Western History Association
- Formation: 1961
- Founder: Ray Allen Billington
- Founded at: Santa Fe, New Mexico, United States
- Type: NGO, Nonprofit
- Headquarters: Lawrence, Kansas
- Location: United States;
- Executive Director: Elaine Marie Nelson
- Main organ: The Western Historical Quarterly
- Website: https://www.westernhistory.org/

= Western History Association =

American historical society

The Western History Association (WHA), a 501(c)(3) non-profit organization, was founded in 1961 at Santa Fe, New Mexico by Ray Allen Billington, et al. Included in the field of study are the American West and western Canada. The Western History Association was headquartered from 2012 to 2017 at the University of Alaska, Fairbanks. From 2018 to 2020 the WHA was hosted on the campus of the University of Nebraska at Omaha. In 2020, the WHA relocated to the Department of History at the University of Kansas, where it receives support from the College of Liberal Arts and Sciences.

== History ==
In 1964 WHA began publication at the University of Utah Press, with a full run of four issues, and then in 1965 contracted Sunset publishing to print the quarterly called Nebraska, edited by A. R. Mortensen. The WHA's publications now include the Western Historical Quarterly. The association offers several annual and biennial prizes for essays and books, including the annual Caughey Western History Association Prize for the best book of the year in Western History and the Robert M. Utley Book Prize for the best book published on the military history of the frontier and western North America (including Mexico and Canada) from prehistory through the 20th century.

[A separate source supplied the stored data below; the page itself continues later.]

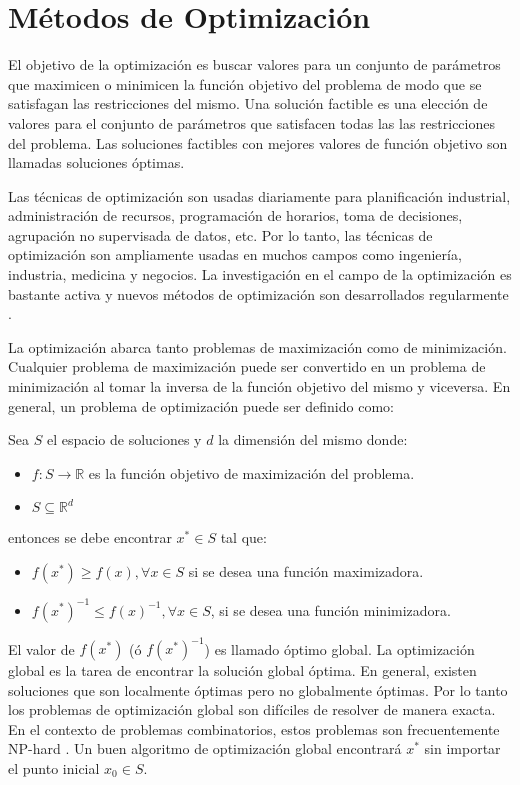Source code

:\chapter{Métodos de Optimización} \label{chap:mopt}

El objetivo de la optimización es buscar valores para un conjunto de
parámetros que maximicen o minimicen la función objetivo del problema de modo
que se satisfagan las restricciones del mismo. Una solución factible es una
elección de valores para el conjunto de parámetros que satisfacen todas las
las restricciones del problema. Las soluciones factibles con mejores valores de
función objetivo son llamadas soluciones óptimas.

    Las técnicas de optimización son usadas diariamente para planificación
industrial, administración de recursos, programación de horarios, toma de
decisiones, agrupación no supervisada de datos, etc. Por lo tanto, las técnicas de
optimización son ampliamente usadas en muchos campos como ingeniería, industria,
medicina y negocios. La investigación en el campo de la optimización es bastante
activa y nuevos métodos de optimización son desarrollados regularmente \cite{GO_1}.

    La optimización abarca tanto problemas de maximización como de minimización.
Cualquier problema de maximización puede ser convertido en un problema de
minimización al tomar la inversa de la función objetivo del mismo y
viceversa. En general, un problema de optimización puede ser definido como:

    Sea $S$ el espacio de soluciones y $d$ la dimensión del mismo donde:
\begin{itemize}
    \item $f: S \rightarrow \mathbb{R}$ es la función objetivo de maximización
del problema.
    \item $S \subseteq \mathbb{R}^d$
\end{itemize}
    entonces se debe encontrar $x^* \in S$ tal que:
\begin{itemize}
    \item $f(x^*) \geq f(x), \forall x \in S$ si se desea una función maximizadora.
    \item $f(x^*)^{-1} \leq f(x)^{-1}, \forall x \in S$, si se desea una función
minimizadora.
\end{itemize}

    El valor de $f(x^*)$ (ó $f(x^*)^{-1}$) es llamado óptimo global. La
optimización global es la tarea de encontrar la solución global óptima. En
general, existen soluciones que son localmente óptimas pero no globalmente
óptimas. Por lo tanto los problemas de optimización global son difíciles de
resolver de manera exacta. En el contexto de problemas combinatorios, estos
problemas son frecuentemente NP-hard \cite{GO_2}. Un buen algoritmo de
optimización global encontrará $x^*$ sin importar el punto inicial $x_0 \in S$.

Awarded since 2003, past recipients include Ned Blackhawk, Amy S. Greenberg and Ari Kelman.

The Autry Public History Prize is awarded annually for a media exhibit, public program, or written work that best models professional public history practice in the history of the American West.

== The Western Historical Quarterly ==
The Western Historical Quarterly (WHQ) has been the official journal of the WHA since its founding in 1969. The journal now "presents original articles dealing with the North American West—expansion and colonization, indigenous histories, regional studies (including western Canada, northern Mexico, Alaska, and Hawaii), and transnational, comparative, and borderland histories." In addition, it provides a field notes section about Western history in applied situations, as well as book reviews, and notices of recent publications about the American West.